● PROBLEM DESCRIPTION: Pull out of the data below the stretch of lines bounded by the one containing "--- predicting strong" and the one containing "a day and by", both bounds included, unchanged.

● DATA FOR ANALYSIS:
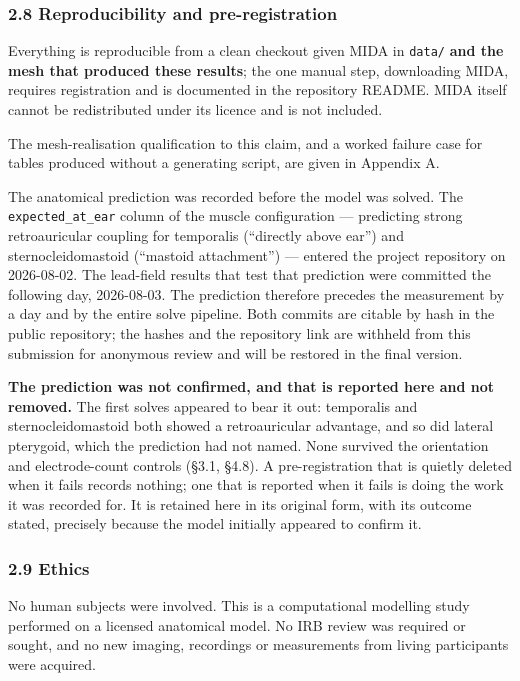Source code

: \documentclass[manuscript,review,anonymous]{acmart}
\begin{document}
\subsubsection{2.8 Reproducibility and pre-registration}\label{reproducibility-and-pre-registration}

Everything is reproducible from a clean checkout given MIDA in \texttt{data/} \textbf{and the mesh that produced these results}; the one
manual step, downloading MIDA, requires registration and is documented in the
repository README. MIDA itself cannot be redistributed under its licence and is
not included.

The mesh-realisation qualification to this claim, and a worked failure case for tables produced without a generating script, are given in Appendix A.

The anatomical prediction was recorded before the model was solved. The
\texttt{expected\_at\_ear} column of the muscle configuration --- predicting strong
retroauricular coupling for temporalis (``directly above ear'') and
sternocleidomastoid (``mastoid attachment'') --- entered the project repository on
2026-08-02. The lead-field results that test that prediction were committed the
following day, 2026-08-03. The prediction therefore precedes the measurement by
a day and by the entire solve pipeline. Both commits are citable by hash in the
public repository; the hashes and the repository link are withheld from this
submission for anonymous review and will be restored in the final version.

\textbf{The prediction was not confirmed, and that is reported here and not removed.}
The first solves appeared to bear it out: temporalis and sternocleidomastoid
both showed a retroauricular advantage, and so did lateral pterygoid, which the
prediction had not named. None survived the orientation and electrode-count
controls (\S{}3.1, \S{}4.8). A pre-registration that is quietly deleted when it fails
records nothing; one that is reported when it fails is doing the work it was
recorded for. It is retained here in its original form, with its outcome stated,
precisely because the model initially appeared to confirm it.

\subsubsection{2.9 Ethics}\label{ethics}

No human subjects were involved. This is a computational modelling study
performed on a licensed anatomical model. No IRB review was required or sought,
and no new imaging, recordings or measurements from living participants were
acquired.
\end{document}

● ANSWER TO THE EXERCISE:
\texttt{expected\_at\_ear} column of the muscle configuration --- predicting strong
retroauricular coupling for temporalis (``directly above ear'') and
sternocleidomastoid (``mastoid attachment'') --- entered the project repository on
2026-08-02. The lead-field results that test that prediction were committed the
following day, 2026-08-03. The prediction therefore precedes the measurement by
a day and by the entire solve pipeline. Both commits are citable by hash in the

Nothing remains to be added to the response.